Mise en abyme cinématographique

Dans le livre originel, l’histoire de Rose était composée d’images en couleurs uniquement, et celle de Ben avec seulement du texte, donc en noir et blanc. La difficulté était de trouver un équivalent cinématographique équilibré à ce livre. Le film sollicite alors en priorité la vision du spectateur (par les couleurs, le langage des signes) pour faire un parallèle avec ce que les sourds vivent.

Un véritable hommage au cinéma muet, en noir et blanc, est donc rendu par le réalisateur. D’abord dans la forme du film, puisque lui-même utilise les codes de ce cinéma, mais également au sein même du long-métrage, notamment lors du passage au parlant que l’on vit comme un délaissement vis-à-vis de la communauté sourde. Scène d’ailleurs de véritable mise en abyme puisque Rose assiste elle-même à une séance de cinéma pour s’émerveiller devant la performance de son actrice préférée.

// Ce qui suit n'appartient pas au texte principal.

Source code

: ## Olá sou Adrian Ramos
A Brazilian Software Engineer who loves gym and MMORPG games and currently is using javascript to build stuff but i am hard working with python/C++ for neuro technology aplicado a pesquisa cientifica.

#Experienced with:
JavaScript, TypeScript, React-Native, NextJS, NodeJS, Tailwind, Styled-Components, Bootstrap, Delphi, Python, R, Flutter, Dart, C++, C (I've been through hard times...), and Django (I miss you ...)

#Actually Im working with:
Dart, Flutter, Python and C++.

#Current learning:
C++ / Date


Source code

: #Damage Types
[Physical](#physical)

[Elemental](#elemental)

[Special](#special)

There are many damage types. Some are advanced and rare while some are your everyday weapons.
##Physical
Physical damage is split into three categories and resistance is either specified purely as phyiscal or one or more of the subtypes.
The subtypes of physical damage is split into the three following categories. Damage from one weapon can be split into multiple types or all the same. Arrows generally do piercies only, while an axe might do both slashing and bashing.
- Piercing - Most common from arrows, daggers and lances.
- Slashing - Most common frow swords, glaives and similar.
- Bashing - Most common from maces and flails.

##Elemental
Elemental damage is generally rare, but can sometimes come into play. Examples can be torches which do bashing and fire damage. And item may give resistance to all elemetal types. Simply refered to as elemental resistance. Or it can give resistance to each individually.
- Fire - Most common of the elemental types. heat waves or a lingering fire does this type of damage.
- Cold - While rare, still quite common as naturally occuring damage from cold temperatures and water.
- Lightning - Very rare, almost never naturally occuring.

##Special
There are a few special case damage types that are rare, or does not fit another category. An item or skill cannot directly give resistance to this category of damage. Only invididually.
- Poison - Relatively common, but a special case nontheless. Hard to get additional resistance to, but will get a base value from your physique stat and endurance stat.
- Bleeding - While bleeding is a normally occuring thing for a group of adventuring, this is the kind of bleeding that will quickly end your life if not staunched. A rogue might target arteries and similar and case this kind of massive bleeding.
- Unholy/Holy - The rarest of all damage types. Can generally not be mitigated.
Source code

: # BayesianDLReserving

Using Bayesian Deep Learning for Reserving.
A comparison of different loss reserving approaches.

Le contraste est alors d’autant plus saisissant que l’on va et vient entre cette ambiance très classique et le brouhaha funky des années 70, ses couleurs vives explosant sous un filtre vintage. C’est dans cette époque que Haynes, à travers l’expérience et le voyage de Ben, décide de matérialiser la surdité, afin que le spectateur puisse se rendre compte de ce que représente ce handicap. On oscille alors entre les bruits, la musique, l’ambiance très présente des seventies et des séquences où presque aucun son n’est audible, le passage de l’un à l’autre s’effectuant assez brutalement. Ce ballet de sons et d’images a constitué un véritable challenge au niveau du montage du film. Tout cela pour mieux comprendre Ben, Rose, mais aussi toute personne atteinte de surdité.

© Metropolitan FilmExport
© Metropolitan FilmExport

Essence de la communication

La surdité, caractéristique qu’ont en commun les deux personnages principaux permet au Musée des Merveilles de soulever deux questions essentielles : comment communiquer avec le monde, et comment y trouver sa place.

Cette notion de communication a été travaillée avec soin par les acteurs, dans la mesure où certains ont dû apprendre le langage des signes pour le film et où Millicent Simmonds (Rose) est elle-même sourde. Il s’agissait donc de communiquer dans et en dehors du tournage. Comme l’explique Julianne Moore lors de la conférence de presse du Festival de Cannes « En tant qu’être humain, nous cherchons toujours à communiquer, que ce soit visuellement ou verbalement, ou de quelque façon que ce soit ». Communiquer par n’importe quel moyen afin de se comprendre, de faire passer des émotions et de toucher l’autre. Communiquer pour s’intégrer, pour s’affilier à cette société aux codes si arrêtés. Communiquer enfin pour comprendre quelle est sa place dans le monde, car peu importe l’âge, l’époque, les capacités, chacun de nous tend à savoir ce qu’il fait sur cette Terre, quel y est son rôle.

© Metropolitan FilmExport
© Metropolitan FilmExport

Poésie de l’enfance…

Dans une interview, Todd Haynes a précisé que le but premier était de faire un film pour les enfants. Mais cette déclaration doit-elle être comprise stricto sensu ? Pour être emporté par le tourbillon de ce film, être – de manière physique – un enfant n’est pas la seule possibilité. Il suffit de laisser s’échapper la part enfantine qui est restée cachée en chacun. Ce petit enfant qui voyait tout en grand et qui cherchait la magie partout. C’est lui qui sera contenté dans la salle de cinéma, quand les lumières vont s’éteindre et que le film Le Musée des Merveilles va dérouler ses histoires et sa poésie funambule. Ainsi, sortis de cette apesanteur de deux heures, nous sortons de la salle en nous intimant que faire partie de ceux qui regardent les étoiles peut avoir du bon.